The constant widening of the SIMD registers is an interesting trend to watch. MMX started off as 64-bit, and now AVX-512 is 8 times that. With many cores and a couple of SIMD units in each core, aren't CPUs becoming ever more suitable to handle graphic workloads that were once reasonable only for GPUs?
GPUs are still about 5x ahead compared to CPUs. CPUs lack texture lookup hardware, that's the biggest catch right now. AVX2 gives gather support (one instruction, up to 8x independent loads to a single vector register), but currently on Haswell there's no performance benefit compared to doing the memory loads individually.
GPU memory (GDDR5) has also many times more bandwidth at expense of 10x higher latency compared to CPU.
Currently you put the workload that requires low latency on a CPU and embarrassingly parallel "non-branchy" workload on a GPU.
Both CPUs and GPUs gain about 20% performance per year per core. I'm no expert on CPU and GPU memory architectures, but both seem to be headed towards integrated 3D-stacked eDRAM memory. This can provide up to several TBps reasonably low latency bandwidth.
Everything vardump said is true, but additionally there's the consideration of what isn't there as well as what is there. By not having an out of order execution setup or a broad forwarding network a GPU core is able to be much smaller than a CPU core of equivalent throughput. By "core" here I mean something capable of independently issuing instructions and executing them, not calling each execution unit a "core" the way Nvidia does (though with SIMT that isn't as crazy as it might look at first). That means you can pack more cores on a chip and use less power for a given amount of work, since power consumption is roughly proportional to the number of transistors used. If we eventually start doing graphics on CPUs it will because we move to ray tracing or other sorts of algorithms that GPUs are bad at.
One more thing. GPUs don't have to worry about precise interrupts like if you try to load a piece of memory only to find that you have to page it in or such. If they're in a memory protected setup where that's even possible it'll be the CPU who has to deal with the mess, the GPU can just halt while that's taken care of.
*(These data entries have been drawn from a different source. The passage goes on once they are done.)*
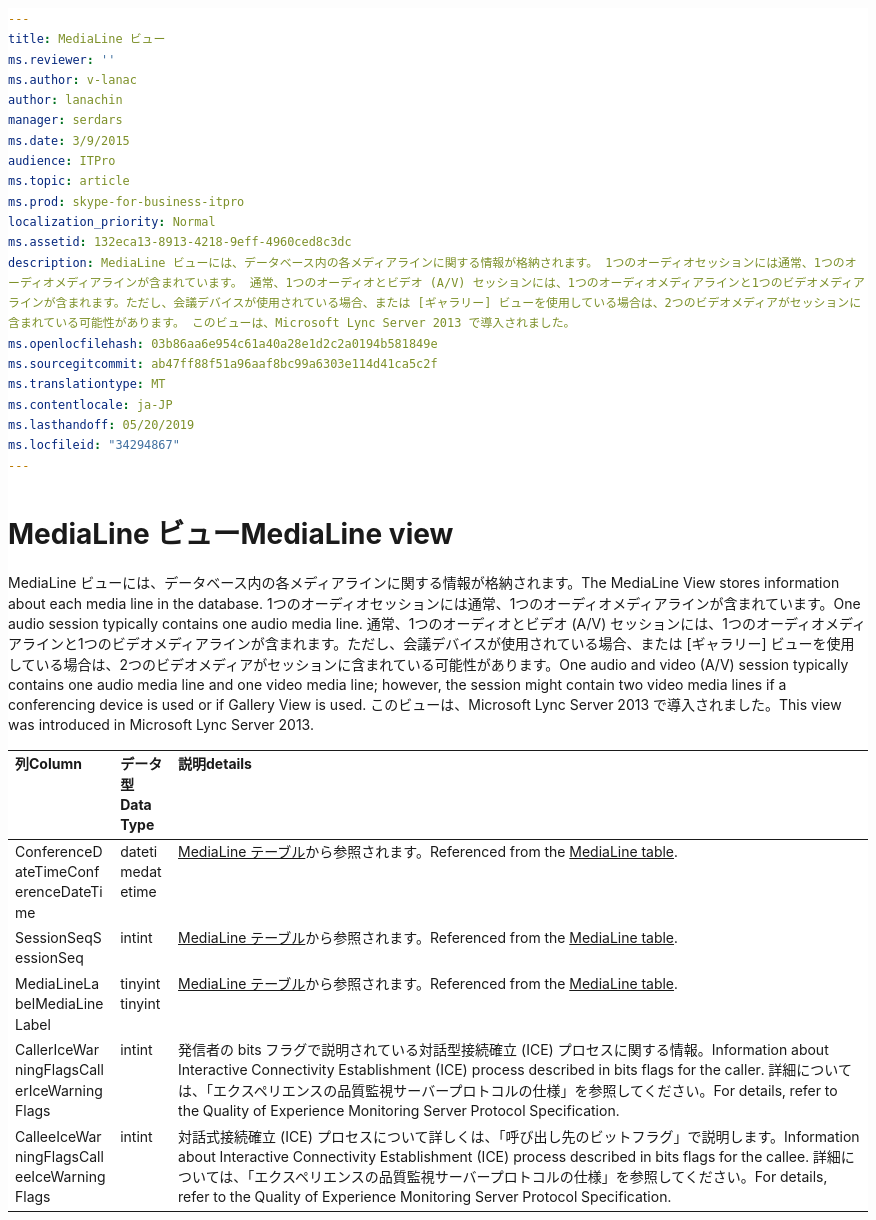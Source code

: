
 ```yaml
---
title: MediaLine ビュー
ms.reviewer: ''
ms.author: v-lanac
author: lanachin
manager: serdars
ms.date: 3/9/2015
audience: ITPro
ms.topic: article
ms.prod: skype-for-business-itpro
localization_priority: Normal
ms.assetid: 132eca13-8913-4218-9eff-4960ced8c3dc
description: MediaLine ビューには、データベース内の各メディアラインに関する情報が格納されます。 1つのオーディオセッションには通常、1つのオーディオメディアラインが含まれています。 通常、1つのオーディオとビデオ (A/V) セッションには、1つのオーディオメディアラインと1つのビデオメディアラインが含まれます。ただし、会議デバイスが使用されている場合、または [ギャラリー] ビューを使用している場合は、2つのビデオメディアがセッションに含まれている可能性があります。 このビューは、Microsoft Lync Server 2013 で導入されました。
ms.openlocfilehash: 03b86aa6e954c61a40a28e1d2c2a0194b581849e
ms.sourcegitcommit: ab47ff88f51a96aaf8bc99a6303e114d41ca5c2f
ms.translationtype: MT
ms.contentlocale: ja-JP
ms.lasthandoff: 05/20/2019
ms.locfileid: "34294867"
---
```

# <a name="medialine-view"></a><span data-ttu-id="e0b0e-106">MediaLine ビュー</span><span class="sxs-lookup"><span data-stu-id="e0b0e-106">MediaLine view</span></span>
 
<span data-ttu-id="e0b0e-107">MediaLine ビューには、データベース内の各メディアラインに関する情報が格納されます。</span><span class="sxs-lookup"><span data-stu-id="e0b0e-107">The MediaLine View stores information about each media line in the database.</span></span> <span data-ttu-id="e0b0e-108">1つのオーディオセッションには通常、1つのオーディオメディアラインが含まれています。</span><span class="sxs-lookup"><span data-stu-id="e0b0e-108">One audio session typically contains one audio media line.</span></span> <span data-ttu-id="e0b0e-109">通常、1つのオーディオとビデオ (A/V) セッションには、1つのオーディオメディアラインと1つのビデオメディアラインが含まれます。ただし、会議デバイスが使用されている場合、または [ギャラリー] ビューを使用している場合は、2つのビデオメディアがセッションに含まれている可能性があります。</span><span class="sxs-lookup"><span data-stu-id="e0b0e-109">One audio and video (A/V) session typically contains one audio media line and one video media line; however, the session might contain two video media lines if a conferencing device is used or if Gallery View is used.</span></span> <span data-ttu-id="e0b0e-110">このビューは、Microsoft Lync Server 2013 で導入されました。</span><span class="sxs-lookup"><span data-stu-id="e0b0e-110">This view was introduced in Microsoft Lync Server 2013.</span></span>
  
|<span data-ttu-id="e0b0e-111">**列**</span><span class="sxs-lookup"><span data-stu-id="e0b0e-111">**Column**</span></span>|<span data-ttu-id="e0b0e-112">**データ型**</span><span class="sxs-lookup"><span data-stu-id="e0b0e-112">**Data Type**</span></span>|<span data-ttu-id="e0b0e-113">**説明**</span><span class="sxs-lookup"><span data-stu-id="e0b0e-113">**details**</span></span>|
|:-----|:-----|:-----|
|<span data-ttu-id="e0b0e-114">ConferenceDateTime</span><span class="sxs-lookup"><span data-stu-id="e0b0e-114">ConferenceDateTime</span></span>  <br/> |<span data-ttu-id="e0b0e-115">datetime</span><span class="sxs-lookup"><span data-stu-id="e0b0e-115">datetime</span></span>  <br/> |<span data-ttu-id="e0b0e-116">[MediaLine テーブル](medialine-0.md)から参照されます。</span><span class="sxs-lookup"><span data-stu-id="e0b0e-116">Referenced from the [MediaLine table](medialine-0.md).</span></span>  <br/> |
|<span data-ttu-id="e0b0e-117">SessionSeq</span><span class="sxs-lookup"><span data-stu-id="e0b0e-117">SessionSeq</span></span>  <br/> |<span data-ttu-id="e0b0e-118">int</span><span class="sxs-lookup"><span data-stu-id="e0b0e-118">int</span></span>  <br/> |<span data-ttu-id="e0b0e-119">[MediaLine テーブル](medialine-0.md)から参照されます。</span><span class="sxs-lookup"><span data-stu-id="e0b0e-119">Referenced from the [MediaLine table](medialine-0.md).</span></span>  <br/> |
|<span data-ttu-id="e0b0e-120">MediaLineLabel</span><span class="sxs-lookup"><span data-stu-id="e0b0e-120">MediaLineLabel</span></span>  <br/> |<span data-ttu-id="e0b0e-121">tinyint</span><span class="sxs-lookup"><span data-stu-id="e0b0e-121">tinyint</span></span>  <br/> |<span data-ttu-id="e0b0e-122">[MediaLine テーブル](medialine-0.md)から参照されます。</span><span class="sxs-lookup"><span data-stu-id="e0b0e-122">Referenced from the [MediaLine table](medialine-0.md).</span></span>  <br/> |
|<span data-ttu-id="e0b0e-123">CallerIceWarningFlags</span><span class="sxs-lookup"><span data-stu-id="e0b0e-123">CallerIceWarningFlags</span></span>  <br/> |<span data-ttu-id="e0b0e-124">int</span><span class="sxs-lookup"><span data-stu-id="e0b0e-124">int</span></span>  <br/> |<span data-ttu-id="e0b0e-125">発信者の bits フラグで説明されている対話型接続確立 (ICE) プロセスに関する情報。</span><span class="sxs-lookup"><span data-stu-id="e0b0e-125">Information about Interactive Connectivity Establishment (ICE) process described in bits flags for the caller.</span></span> <span data-ttu-id="e0b0e-126">詳細については、「エクスペリエンスの品質監視サーバープロトコルの仕様」を参照してください。</span><span class="sxs-lookup"><span data-stu-id="e0b0e-126">For details, refer to the Quality of Experience Monitoring Server Protocol Specification.</span></span>  <br/> |
|<span data-ttu-id="e0b0e-127">CalleeIceWarningFlags</span><span class="sxs-lookup"><span data-stu-id="e0b0e-127">CalleeIceWarningFlags</span></span>  <br/> |<span data-ttu-id="e0b0e-128">int</span><span class="sxs-lookup"><span data-stu-id="e0b0e-128">int</span></span>  <br/> |<span data-ttu-id="e0b0e-129">対話式接続確立 (ICE) プロセスについて詳しくは、「呼び出し先のビットフラグ」で説明します。</span><span class="sxs-lookup"><span data-stu-id="e0b0e-129">Information about Interactive Connectivity Establishment (ICE) process described in bits flags for the callee.</span></span> <span data-ttu-id="e0b0e-130">詳細については、「エクスペリエンスの品質監視サーバープロトコルの仕様」を参照してください。</span><span class="sxs-lookup"><span data-stu-id="e0b0e-130">For details, refer to the Quality of Experience Monitoring Server Protocol Specification.</span></span>  <br/> |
This makes SIMT easy. SIMT is "Single Intstruction Multiple Threads" which is sort of like SIMD but better. You have an instruction come in which is distributed to multiple execution lanes each of which has a hopper of instructions it can draw from. Each lane then executes those instructions independently and if the lane notices that the instruction has been predicated out it just ignores it. Or maybe if one lane is behind it can give the instruction to its neighbor which isn't. THe fact that you don't have to be able to drop everything in a single cycle and pretend you were executing perfectly in order gives the hardware a lot of flexiblity, and all of this complexity is only O(n) with the number of executions instead of O(n^2) as with a typical OoO setup. The need to have precise exceptions involving SIMD instructions means that this isn't a simple thing for a regular CPU core to add to its SIMD units.
The fact that each lane is making decisions about when to execute the instructions it has been issued are why some people refer to the lanes as "cores". I don't, because what they're doing isn't any more complicated than the 8 reservation stations in a typical Tomasulo algorithm OoO CPU core would be doing even if they are smarter than a SIMD lane. With GPUs it makes more sense to break down "cores" by instruction issue, in which case a high end GPU would have dozens rather than thousands of cores.
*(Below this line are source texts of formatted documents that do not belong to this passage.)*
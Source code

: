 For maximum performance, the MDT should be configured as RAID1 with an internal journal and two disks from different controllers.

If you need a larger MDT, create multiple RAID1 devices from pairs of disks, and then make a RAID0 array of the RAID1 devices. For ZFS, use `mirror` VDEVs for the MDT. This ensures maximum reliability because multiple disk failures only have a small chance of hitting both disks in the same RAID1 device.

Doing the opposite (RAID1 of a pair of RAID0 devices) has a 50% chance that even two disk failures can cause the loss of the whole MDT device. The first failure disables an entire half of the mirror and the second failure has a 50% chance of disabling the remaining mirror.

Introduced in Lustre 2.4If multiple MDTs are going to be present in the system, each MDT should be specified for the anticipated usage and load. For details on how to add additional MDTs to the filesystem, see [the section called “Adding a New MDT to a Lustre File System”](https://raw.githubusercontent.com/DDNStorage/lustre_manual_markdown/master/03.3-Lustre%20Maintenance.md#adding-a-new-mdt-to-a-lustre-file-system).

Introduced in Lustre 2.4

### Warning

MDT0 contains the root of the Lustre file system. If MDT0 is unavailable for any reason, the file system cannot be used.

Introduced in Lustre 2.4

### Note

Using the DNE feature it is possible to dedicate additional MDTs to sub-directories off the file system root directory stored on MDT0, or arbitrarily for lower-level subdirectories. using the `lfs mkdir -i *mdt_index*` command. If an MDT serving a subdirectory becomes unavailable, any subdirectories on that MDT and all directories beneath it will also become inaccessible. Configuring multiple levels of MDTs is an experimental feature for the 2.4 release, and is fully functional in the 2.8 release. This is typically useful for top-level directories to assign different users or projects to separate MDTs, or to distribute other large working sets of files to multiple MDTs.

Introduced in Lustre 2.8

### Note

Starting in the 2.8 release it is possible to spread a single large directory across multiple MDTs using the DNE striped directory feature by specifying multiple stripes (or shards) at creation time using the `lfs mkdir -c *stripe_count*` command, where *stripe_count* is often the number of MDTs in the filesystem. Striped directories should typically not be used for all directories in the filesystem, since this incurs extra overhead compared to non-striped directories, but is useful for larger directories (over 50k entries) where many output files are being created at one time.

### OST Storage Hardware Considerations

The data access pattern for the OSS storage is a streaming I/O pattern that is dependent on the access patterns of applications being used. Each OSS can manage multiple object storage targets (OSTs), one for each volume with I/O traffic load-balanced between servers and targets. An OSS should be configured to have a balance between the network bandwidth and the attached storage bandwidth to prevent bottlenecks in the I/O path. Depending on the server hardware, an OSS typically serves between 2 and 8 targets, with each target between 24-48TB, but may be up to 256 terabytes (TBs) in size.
I think GPUs do have faulting mechanisms, if that's what you meant by "precise interrupts". How else they bus master page memory over PCIe?
> Each lane then executes those instructions independently and if the lane notices that the instruction has been predicated out it just ignores it.
This is exactly what you do on CPUs as well. In SSE/AVX you often mask unwanted results instead of branching. Just like on GPUs. AVX has 8 lanes, 16 with Skylake.
Regarding faulting mechanisms, if you've got a discrete GPU on a PCI bus then it's a separate piece of silicon that handles the network protocol. The important point is that I don't believe that the GPU cores have to be able to halt execution and save their state at any instruction.
It's certainly true that SIMD instructions in CPUs have predication which saves you a lot of trouble. The difference is that if you have two instructions which are predicated in a disjoint way you can execute them both in the same cycle in a SIMT machine but you would have to spend one cycle for each instruction in a SIMD machine. You can look at Dylan16807's link for all the details.
GPUs don't support precise exceptions. For example, you can't take a GPU program that contains a segfault, run it as a standard program (as in, not in a debug mode), and be presented with the exact instruction that generated the fault.
>If we eventually start doing graphics on CPUs it will because we move to ray tracing or other sorts of algorithms that GPUs are bad at.
Even for ray tracing, I think you'll get better results on a modern GPU. Each individual processing element may not be anywhere near as good at dealing with the constant branch prediction failures inherent in ray tracing algorithms as modern CPU cores are, but there are thousands of them for every CPU core you have, and millions of completely independent samples to compute in a raytraced image. But I suspect that by the time that realtime raytracting becomes viable, the HSA approach I outlined above will be viable as well, and that will be the way to go.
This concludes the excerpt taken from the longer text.